GITP revamped. The announced budget increase in Genting Integrated Tourism Plan (GITP) caught us by surprise, as the group assured investors during last quarter’s briefing that the capex allocation remained unchanged at MYR5bn. Management explained that the revised budget will help to expand current as well as introduce new facilities. Although details are scant at this juncture, we understand that Phase 1 of the revamped GITP will now cost MYR8bn-8.4bn. This includes the proposed 20thCentury Fox outdoor theme park (which will now cost over MYR2bn vis-à-vis MYR1bn previously), revamping of its indoor theme park, construction of new staff accommodationsand investments in new supporting infrastructure. Phase 2 of the development will cost over MYR2bn and involve the construction of new luxury hotels as well as a new show arena. While we continue to believe that this would help to spur visitation interest to its flagship Genting Highlands in the long run, we are wary of the series of delays in the proposed timeline of completion. Funding,however, should not be an issue given its current net gearing of 0.01x and annual operating cash flow of over MYR2bn-MYR2.5bn.
Potential hike in gaming taxes.
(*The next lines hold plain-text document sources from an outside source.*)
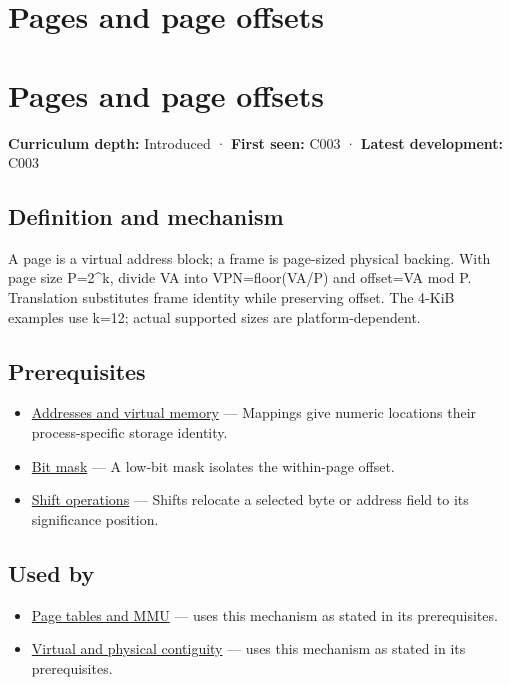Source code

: \hypertarget{appendix-0c67cd5bf30a}{}
\section*{Pages and page offsets}
\section{Pages and page offsets}\label{appendix-0c67cd5bf30a-pages-and-page-offsets}

\textbf{Curriculum depth:} Introduced · \textbf{First seen:} C003 · \textbf{Latest development:} C003

\subsection{Definition and mechanism}\label{appendix-0c67cd5bf30a-definition-and-mechanism}

A page is a virtual address block; a frame is page-sized physical backing. With page size P=2\^{}k, divide VA into VPN=floor(VA/P) and offset=VA mod P. Translation substitutes frame identity while preserving offset. The 4-KiB examples use k=12; actual supported sizes are platform-dependent.

\subsection{Prerequisites}\label{appendix-0c67cd5bf30a-prerequisites}

\begin{itemize}
\tightlist
\item
  \hyperref[appendix-18ee4f913c3c]{Addresses and virtual memory} --- Mappings give numeric locations their process-specific storage identity.
\item
  \hyperref[appendix-dbe5905163c2]{Bit mask} --- A low-bit mask isolates the within-page offset.
\item
  \hyperref[appendix-73425b25118e]{Shift operations} --- Shifts relocate a selected byte or address field to its significance position.
\end{itemize}

\subsection{Used by}\label{appendix-0c67cd5bf30a-used-by}

\begin{itemize}
\tightlist
\item
  \hyperref[appendix-01e5905165c4]{Page tables and MMU} --- uses this mechanism as stated in its prerequisites.
\item
  \hyperref[appendix-f897c1ddac8f]{Virtual and physical contiguity} --- uses this mechanism as stated in its prerequisites.
\end{itemize}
There has been speculation that the Malaysian Government could soon re-visit a potential hike in gaming taxes to help boost the nation’s coffers. We estimate that every 1% hike in casino tax could potentially erode Genting Malaysia’s earnings by 2.5-3%. Risks. Key risks include fluctuations in luck factor, prolonged losses at Resorts World Bimini and a potential hike in casino taxes.
Maintain NEUTRAL. We make no major changes to our earnings forecasts. We fine-tune our TP to MYR4.46 (from MYR4.18) as we updated our SOP components to reflect its latest net cash balance as well as the market value of its 17.8% stake in Genting Hong Kong (678 HK, NR) . Given the limited upside, we maintain our NEUTRAL call.
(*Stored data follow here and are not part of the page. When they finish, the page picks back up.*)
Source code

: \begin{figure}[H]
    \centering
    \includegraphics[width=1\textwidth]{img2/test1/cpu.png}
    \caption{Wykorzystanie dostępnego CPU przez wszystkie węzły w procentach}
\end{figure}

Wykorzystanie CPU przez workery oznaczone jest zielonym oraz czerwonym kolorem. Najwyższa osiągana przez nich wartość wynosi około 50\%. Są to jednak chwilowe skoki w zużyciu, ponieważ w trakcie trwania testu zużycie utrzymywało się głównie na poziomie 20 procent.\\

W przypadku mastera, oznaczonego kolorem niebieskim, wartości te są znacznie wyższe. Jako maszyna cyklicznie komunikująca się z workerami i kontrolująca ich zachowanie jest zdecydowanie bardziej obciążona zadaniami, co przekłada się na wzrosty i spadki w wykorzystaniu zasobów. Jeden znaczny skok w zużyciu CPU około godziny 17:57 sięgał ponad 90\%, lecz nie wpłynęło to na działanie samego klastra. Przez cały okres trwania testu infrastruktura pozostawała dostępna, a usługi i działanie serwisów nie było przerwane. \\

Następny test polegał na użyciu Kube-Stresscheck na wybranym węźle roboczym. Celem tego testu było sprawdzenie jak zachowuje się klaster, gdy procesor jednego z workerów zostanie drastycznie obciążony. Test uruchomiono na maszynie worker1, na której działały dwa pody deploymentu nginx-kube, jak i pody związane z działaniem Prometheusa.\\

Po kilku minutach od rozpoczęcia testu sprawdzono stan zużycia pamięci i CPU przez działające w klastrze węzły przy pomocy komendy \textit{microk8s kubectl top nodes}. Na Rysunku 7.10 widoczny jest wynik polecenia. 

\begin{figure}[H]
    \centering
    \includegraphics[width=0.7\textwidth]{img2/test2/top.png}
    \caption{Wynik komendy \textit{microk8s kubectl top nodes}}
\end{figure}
DCF valuation. We assume an annual capex allocation of MYR2bn for FY16F-18F (from MYR850m-MYR1.5bn previously) before tapering off to MYR1.0bn-1.5bn pa in the foreseeable future as the group looks to fully roll out the revised Phase 1 of its GITP over the next two to three years. We peg a terminal growth rate of 1.5% (from 1.0%) as visitation interest could be rejuvenated in the long run upon the progressive opening of its new gaming and entertainment facilities under the GITP. We also re-jigged our WACC to 8.3% (from 8.7%), taking into account higher debt weightage to fund for its revised MYR10.4bn GITP. In deriving our TP of MYR4.46, we have also imputed its latest net cash position and effective stake of 17.8% in Genting Hong Kong (678 HK, NR).